[Items listed in a dataset]

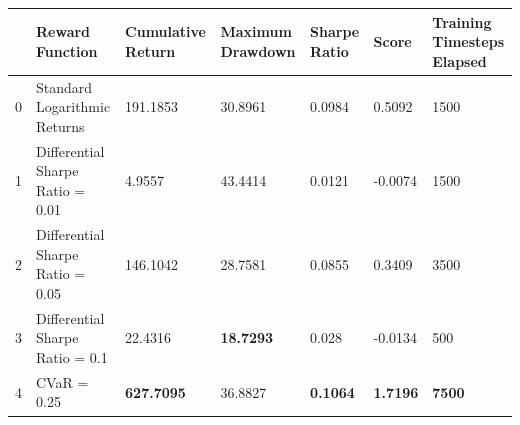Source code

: \begin{tabular}{lllllll}
\toprule
 & Reward Function & Cumulative Return & Maximum Drawdown & Sharpe Ratio & Score & Training Timesteps Elapsed \\
\midrule
0 & Standard Logarithmic Returns & 191.1853 & 30.8961 & 0.0984 & 0.5092 & 1500 \\
1 & Differential Sharpe Ratio = 0.01 & 4.9557 & 43.4414 & 0.0121 & -0.0074 & 1500 \\
2 & Differential Sharpe Ratio = 0.05 & 146.1042 & 28.7581 & 0.0855 & 0.3409 & 3500 \\
3 & Differential Sharpe Ratio = 0.1 & 22.4316 & \textbf{18.7293} & 0.028 & -0.0134 & 500 \\
4 & CVaR = 0.25 & \textbf{627.7095} & 36.8827 & \textbf{0.1064} & \textbf{1.7196} & \textbf{7500} \\
\bottomrule
\end{tabular}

* Problem description *
When a line in the data holds the word "Differential", show that line.

* Response box *
1 & Differential Sharpe Ratio = 0.01 & 4.9557 & 43.4414 & 0.0121 & -0.0074 & 1500 \\
2 & Differential Sharpe Ratio = 0.05 & 146.1042 & 28.7581 & 0.0855 & 0.3409 & 3500 \\
3 & Differential Sharpe Ratio = 0.1 & 22.4316 & \textbf{18.7293} & 0.028 & -0.0134 & 500 \\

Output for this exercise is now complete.